Bir futbolcu düşünün ki performansı süreklilik arz etsin, kendisinden beklenenleri yapmaya devam etsin.
Gol pozisyonunda zekasıyla ve bir pozisyonda rakibe tek başına uyguladığı baskıyla farkını yine ortaya koydu Arjantinli yıldızımız. Baskı konusunu biraz açmak gerekiyor çünkü tv başında olanlar bu pozisyonu fark etmemiş olabilirler.
İlk yarıda sürekli kaleci ile defans arasında yapılan paslardan sonra Batalla vitesi arttırdı ve rakibe yönelirken birden direksiyonu kaleciye doğru kırdı ve defans oyuncusunun kaleciye pas vermesini engelledi. O pozisyonda Tuncay uyanabilse rakip en iyi ihtimalle topu taca atmak zorunda kalacaktı. Maalesef Batalla'ya saha içinde ayak uydurabilen oyuncularımız Belluschi ve Pinto.
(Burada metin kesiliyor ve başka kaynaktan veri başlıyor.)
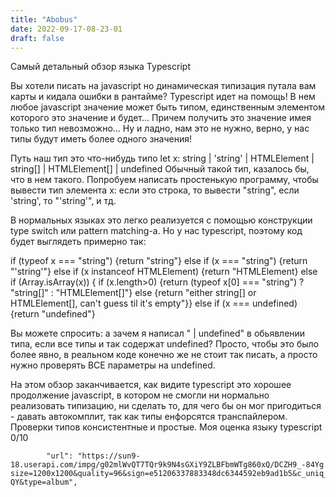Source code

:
 ```yaml
---
title: "Abobus"
date: 2022-09-17-08-23-01
draft: false
---
```


Самый детальный обзор языка Typescript

Вы хотели писать на javascript но динамическая типизация путала вам карты и кидала ошибки в рантайме? Typescript идет на помощь! В нем любое javascript значение может быть типом, единственным элементом которого это значение и будет... Причем получить это значение имея только тип невозможно... Ну и ладно, нам это не нужно, верно, у нас типы будут иметь более одного значения!

Путь наш тип это что-нибудь типо
let x: string | 'string' | HTMLElement | string[] | HTMLElement[] | undefined
Обычный такой тип, казалось бы, что в нем такого. Попробуем написать простенькую программу, чтобы вывести тип элемента x: если это строка, то вывести "string", если 'string', то "'string'", и тд.

В нормальных языках это легко реализуется с помощью конструкции type switch или pattern matching-а. Но у нас typescript, поэтому код будет выглядеть примерно так:

if (typeof x === "string") {return "string"} else
if (x === "string") {return "'string'"} else
if (x instanceof HTMLElement) {return "HTMLElement} else
if (Array.isArray(x)) {
if (x.length>0) {return (typeof x[0] === "string") ? "string[]" : "HTMLElement[]"} else
{return "either string[] or HTMLElement[], can't guess til it's empty"}} else
if (x === undefined) {return "undefined"}

Вы можете спросить: а зачем я написал " | undefined" в обьявлении типа, если все типы и так содержат undefined? Просто, чтобы это было более явно, в реальном коде конечно же не стоит так писать, а просто нужно проверять ВСЕ параметры на undefined.

На этом обзор заканчивается, как видите typescript это хорошее продолжение javascript, в котором не смогли ни нормально реализовать типизацию, ни сделать то, для чего бы он мог пригодиться - давать автокомплит, так как типы енфорсятся транспайлером. Проверки типов консистентные и простые. Моя оценка языку typescript 0/10

            "url": "https://sun9-18.userapi.com/impg/g02mlWvQT7TQr9k9N4sGXiY9ZLBFbmWTg860xQ/DCZH9_-84Yg.jpg?size=1200x1200&quality=96&sign=e51206337883348dc6344592eb9ad1b5&c_uniq_tag=n_houyeKelraC_zykHqAFY4WKRTOjP4U1OaX_kb2-QY&type=album",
Pinto uzun zamandan beri eski günlerini mumla aratır durumda. Maçın 4. dakikasında kullandığı penaltı vuruşu golle sonuçlansa başka bir skor ve başka bir Pinto konuşuyor olabilirdik ama kötü bir vuruşla topu kaleciye gönderdi ve bu pozisyondan sonra Pinto kendisini yedi bitirdi. Saha içinde duygularını çok belli ediyor, istiyorsa saldırıyor alıyor veriyor kaçıyor fakat istemiyorsa tepki topluyor. Pinto'nun acilen toparlanması lazım çünkü alternatifi olmayan bir oyuncu ve kendisine bu takımın gerçekten ihtiyacı var.
Saha içinde fark yaratan diğer oyuncumuz ise şüphesiz Belluschiydi. Kendisi geldiğinden beri performansı aynı seviyelerde seyrediyor sadece tek sıkıntısı bu performansı 90 dakikaya yayamıyor olması zaten maç içinde sürekli aynı performansı sergilese bizde futbol oynamazdı diye düşünüyorum.
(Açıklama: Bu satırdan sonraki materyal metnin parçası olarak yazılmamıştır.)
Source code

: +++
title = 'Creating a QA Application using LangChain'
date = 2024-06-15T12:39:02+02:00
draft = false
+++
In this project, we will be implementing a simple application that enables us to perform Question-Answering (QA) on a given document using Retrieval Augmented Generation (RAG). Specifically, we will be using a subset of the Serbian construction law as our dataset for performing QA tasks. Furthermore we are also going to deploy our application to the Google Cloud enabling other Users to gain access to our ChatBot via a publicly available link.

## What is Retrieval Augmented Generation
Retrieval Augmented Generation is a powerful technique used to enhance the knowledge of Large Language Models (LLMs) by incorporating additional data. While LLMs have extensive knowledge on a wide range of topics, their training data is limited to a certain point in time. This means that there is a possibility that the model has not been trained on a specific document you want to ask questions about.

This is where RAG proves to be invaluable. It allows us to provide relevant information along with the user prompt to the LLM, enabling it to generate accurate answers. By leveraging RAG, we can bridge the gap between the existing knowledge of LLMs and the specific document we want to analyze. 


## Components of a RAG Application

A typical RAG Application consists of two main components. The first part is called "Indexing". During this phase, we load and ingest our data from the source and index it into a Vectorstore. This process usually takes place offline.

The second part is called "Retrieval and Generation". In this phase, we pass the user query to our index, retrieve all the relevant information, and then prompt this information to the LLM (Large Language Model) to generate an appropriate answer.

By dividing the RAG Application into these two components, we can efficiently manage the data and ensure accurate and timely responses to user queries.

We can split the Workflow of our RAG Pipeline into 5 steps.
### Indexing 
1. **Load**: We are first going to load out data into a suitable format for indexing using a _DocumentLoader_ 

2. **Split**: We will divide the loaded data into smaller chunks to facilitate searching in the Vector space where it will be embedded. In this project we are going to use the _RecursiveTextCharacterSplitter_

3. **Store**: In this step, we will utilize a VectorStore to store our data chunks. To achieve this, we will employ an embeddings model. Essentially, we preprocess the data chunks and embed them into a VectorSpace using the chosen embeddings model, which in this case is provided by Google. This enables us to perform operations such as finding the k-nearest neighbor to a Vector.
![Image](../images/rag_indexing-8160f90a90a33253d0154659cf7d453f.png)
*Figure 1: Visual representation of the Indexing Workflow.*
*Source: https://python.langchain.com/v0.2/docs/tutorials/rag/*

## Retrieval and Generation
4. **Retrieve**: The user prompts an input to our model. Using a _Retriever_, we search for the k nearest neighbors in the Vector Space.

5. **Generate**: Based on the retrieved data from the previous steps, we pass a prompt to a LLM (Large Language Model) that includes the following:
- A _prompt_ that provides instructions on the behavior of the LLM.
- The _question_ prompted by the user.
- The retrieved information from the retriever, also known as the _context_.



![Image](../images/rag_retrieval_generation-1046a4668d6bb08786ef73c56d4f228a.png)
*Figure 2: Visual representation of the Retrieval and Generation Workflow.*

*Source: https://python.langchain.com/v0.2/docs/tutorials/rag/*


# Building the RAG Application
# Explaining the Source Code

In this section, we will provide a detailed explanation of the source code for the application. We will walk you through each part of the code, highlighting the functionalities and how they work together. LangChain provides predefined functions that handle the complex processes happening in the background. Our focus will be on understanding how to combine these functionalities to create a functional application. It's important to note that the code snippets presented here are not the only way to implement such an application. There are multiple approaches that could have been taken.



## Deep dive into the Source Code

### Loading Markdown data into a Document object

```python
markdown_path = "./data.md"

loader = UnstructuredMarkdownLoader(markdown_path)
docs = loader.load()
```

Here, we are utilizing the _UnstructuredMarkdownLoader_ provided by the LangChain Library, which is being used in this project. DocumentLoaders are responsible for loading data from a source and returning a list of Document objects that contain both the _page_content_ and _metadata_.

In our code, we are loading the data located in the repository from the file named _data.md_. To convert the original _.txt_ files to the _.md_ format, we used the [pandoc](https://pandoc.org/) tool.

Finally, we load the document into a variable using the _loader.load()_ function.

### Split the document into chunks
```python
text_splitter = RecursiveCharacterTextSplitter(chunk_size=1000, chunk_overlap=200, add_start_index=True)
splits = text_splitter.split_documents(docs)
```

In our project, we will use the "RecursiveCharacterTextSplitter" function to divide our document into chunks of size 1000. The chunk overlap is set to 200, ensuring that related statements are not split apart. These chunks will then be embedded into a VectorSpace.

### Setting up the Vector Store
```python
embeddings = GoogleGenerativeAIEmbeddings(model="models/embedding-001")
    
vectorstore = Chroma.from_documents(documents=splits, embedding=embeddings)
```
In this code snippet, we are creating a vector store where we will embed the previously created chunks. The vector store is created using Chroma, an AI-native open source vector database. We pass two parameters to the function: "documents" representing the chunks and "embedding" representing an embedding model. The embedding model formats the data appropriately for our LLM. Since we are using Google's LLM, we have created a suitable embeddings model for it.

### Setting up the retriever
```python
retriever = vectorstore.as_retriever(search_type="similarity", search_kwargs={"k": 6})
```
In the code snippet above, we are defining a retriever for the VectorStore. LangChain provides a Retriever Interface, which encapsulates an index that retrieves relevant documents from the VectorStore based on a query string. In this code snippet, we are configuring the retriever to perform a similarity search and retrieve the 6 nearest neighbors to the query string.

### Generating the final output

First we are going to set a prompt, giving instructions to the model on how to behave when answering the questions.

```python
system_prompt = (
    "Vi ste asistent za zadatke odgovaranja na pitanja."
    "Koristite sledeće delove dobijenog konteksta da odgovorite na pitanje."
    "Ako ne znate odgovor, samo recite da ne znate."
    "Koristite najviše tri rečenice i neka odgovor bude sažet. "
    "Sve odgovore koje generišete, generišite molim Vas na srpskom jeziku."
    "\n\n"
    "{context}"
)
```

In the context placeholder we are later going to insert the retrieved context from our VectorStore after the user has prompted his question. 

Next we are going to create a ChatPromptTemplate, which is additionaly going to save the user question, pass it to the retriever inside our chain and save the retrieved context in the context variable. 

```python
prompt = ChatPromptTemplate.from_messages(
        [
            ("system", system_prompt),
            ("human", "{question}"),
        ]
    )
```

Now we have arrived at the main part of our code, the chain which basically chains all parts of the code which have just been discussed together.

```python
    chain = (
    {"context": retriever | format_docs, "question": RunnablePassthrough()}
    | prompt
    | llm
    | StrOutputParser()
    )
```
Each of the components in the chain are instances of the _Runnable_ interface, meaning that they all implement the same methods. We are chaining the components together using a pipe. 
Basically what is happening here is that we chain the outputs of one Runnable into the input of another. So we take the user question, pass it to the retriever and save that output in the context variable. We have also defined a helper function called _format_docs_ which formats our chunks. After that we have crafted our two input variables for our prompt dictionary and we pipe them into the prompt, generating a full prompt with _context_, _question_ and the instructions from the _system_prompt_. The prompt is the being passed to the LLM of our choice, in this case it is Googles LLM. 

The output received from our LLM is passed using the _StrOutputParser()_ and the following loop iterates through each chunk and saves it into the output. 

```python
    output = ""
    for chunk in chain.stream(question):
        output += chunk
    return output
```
Belluschi için şunu belirtmeden edemeyeceğim, bu adam bu sezon öyle bir gol atacak ki dilimizi ısıracağız. Karabükspor maçında ortaya çıkardığı top, bu maçta kaleye gönderdiği toptan sonra buna inancım tavan yapmış durumda. Bakalım kimin canını fena halde yakacak diğer Arjantinli yıldızımız.
Sivasspor maçında görünmez kahramanımız İbrahim Öztürk'tü. Bazen çok basit hatalar yapsada elinden gelenin en iyisini sahaya yansıtmaya çalışıyor, dünkü karşılaşmada da tek bir pas hatası yapmasına rağmen neredeyse hatasız oynadı diyebiliriz.
Edu'da bir düşüş var ki sormayın gitsin. İlk geldiği gün N'diaye'nin yeri doldu galiba derken şimdi nasıl olacak diye soruyorum kendime. Muhtemelen Edu'nun bu performansı sergilemesi Hikmet hocanın Edu'yu sürekli stoperlerin arasına sokmasıdır diye düşünüyorum.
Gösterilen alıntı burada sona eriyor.